Open the front door to this 1827 Village townhouse (whose owners prefer to keep the address to themselves), and the first impression is of antiques, country, casual. But through the double-hung windows, you glimpse something much more modern across the garden: an eleven-by-twenty-foot conservatory framed in steel with a glass-block roof and oversize folding doors that has become “the most private and restful place in the house,” says its architect, Michael Haverland. The house is on a busy street and, because of its small windows and low ceilings, tends to be dark. Serene and light-filled, the greenhouse “sparkles and glows at night like a jewel box,” says Haverland. One that had to be built in a tight setting—grandfathered on the footprint of an existing toolshed.

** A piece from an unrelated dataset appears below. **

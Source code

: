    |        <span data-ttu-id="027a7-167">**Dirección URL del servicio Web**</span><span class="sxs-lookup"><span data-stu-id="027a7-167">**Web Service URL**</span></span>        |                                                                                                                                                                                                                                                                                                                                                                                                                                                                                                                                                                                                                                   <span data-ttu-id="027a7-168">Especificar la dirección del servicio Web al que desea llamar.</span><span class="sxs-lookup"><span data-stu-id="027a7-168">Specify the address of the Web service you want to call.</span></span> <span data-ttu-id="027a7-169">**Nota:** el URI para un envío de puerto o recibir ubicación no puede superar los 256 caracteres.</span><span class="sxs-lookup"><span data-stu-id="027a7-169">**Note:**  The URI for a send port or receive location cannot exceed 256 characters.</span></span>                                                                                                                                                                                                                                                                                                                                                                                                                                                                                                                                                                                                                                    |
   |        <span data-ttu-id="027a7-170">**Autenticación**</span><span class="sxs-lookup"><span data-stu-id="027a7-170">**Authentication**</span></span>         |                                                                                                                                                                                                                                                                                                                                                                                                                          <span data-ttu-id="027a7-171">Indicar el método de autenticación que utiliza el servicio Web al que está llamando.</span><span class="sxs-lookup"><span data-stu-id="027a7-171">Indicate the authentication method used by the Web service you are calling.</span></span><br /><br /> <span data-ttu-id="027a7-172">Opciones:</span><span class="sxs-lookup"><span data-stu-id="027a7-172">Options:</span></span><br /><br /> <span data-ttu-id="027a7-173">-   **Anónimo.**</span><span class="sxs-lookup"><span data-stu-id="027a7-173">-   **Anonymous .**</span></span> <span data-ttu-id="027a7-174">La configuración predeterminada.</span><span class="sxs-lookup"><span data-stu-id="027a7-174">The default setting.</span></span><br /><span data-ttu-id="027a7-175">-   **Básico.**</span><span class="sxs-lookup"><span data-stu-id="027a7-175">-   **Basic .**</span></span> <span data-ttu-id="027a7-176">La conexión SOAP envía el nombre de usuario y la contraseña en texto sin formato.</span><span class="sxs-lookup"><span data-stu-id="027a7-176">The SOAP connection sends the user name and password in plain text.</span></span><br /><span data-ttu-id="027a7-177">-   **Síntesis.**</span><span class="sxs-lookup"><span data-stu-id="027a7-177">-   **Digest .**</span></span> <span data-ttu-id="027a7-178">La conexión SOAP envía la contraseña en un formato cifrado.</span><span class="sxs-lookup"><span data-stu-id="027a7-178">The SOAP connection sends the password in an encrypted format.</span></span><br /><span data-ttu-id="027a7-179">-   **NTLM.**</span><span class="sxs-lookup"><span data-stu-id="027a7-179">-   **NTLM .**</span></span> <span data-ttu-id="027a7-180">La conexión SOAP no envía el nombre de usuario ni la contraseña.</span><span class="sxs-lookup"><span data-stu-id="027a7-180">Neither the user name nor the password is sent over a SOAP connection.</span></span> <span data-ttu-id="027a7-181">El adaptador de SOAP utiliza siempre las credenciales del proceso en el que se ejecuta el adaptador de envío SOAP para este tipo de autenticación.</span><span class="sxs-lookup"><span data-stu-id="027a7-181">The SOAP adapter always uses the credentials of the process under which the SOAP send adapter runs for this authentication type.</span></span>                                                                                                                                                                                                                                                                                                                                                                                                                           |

It’s given the owners impetus to leave the house’s back porch and make full use of their 51-foot-long yard. “It put energy at the back of the property,” Haverland says. “Now they go back and forth all the time.”
(1.) The Walls
The rough natural stucco on the walls is made from sand and concrete, and it is intended to crack and weather with age; the texture recalls the Peter Nadin painting off to the left.
(2.) The Folding Doors
They’re hung from a ceiling track and glide easily, despite their tremendous weight.
(3.) The Sofa
An Edward Wormley design, bought on eBay, it was upholstered in a nubby vintage Jack Lenor Larsen wool. The Paul McCobb stools are covered in ponyskin, and the rug is antique Caucasian, bought at ABC Carpet & Home.
(4.) The Patio
The bluestone flags connect the exterior to the interior, as do the walls.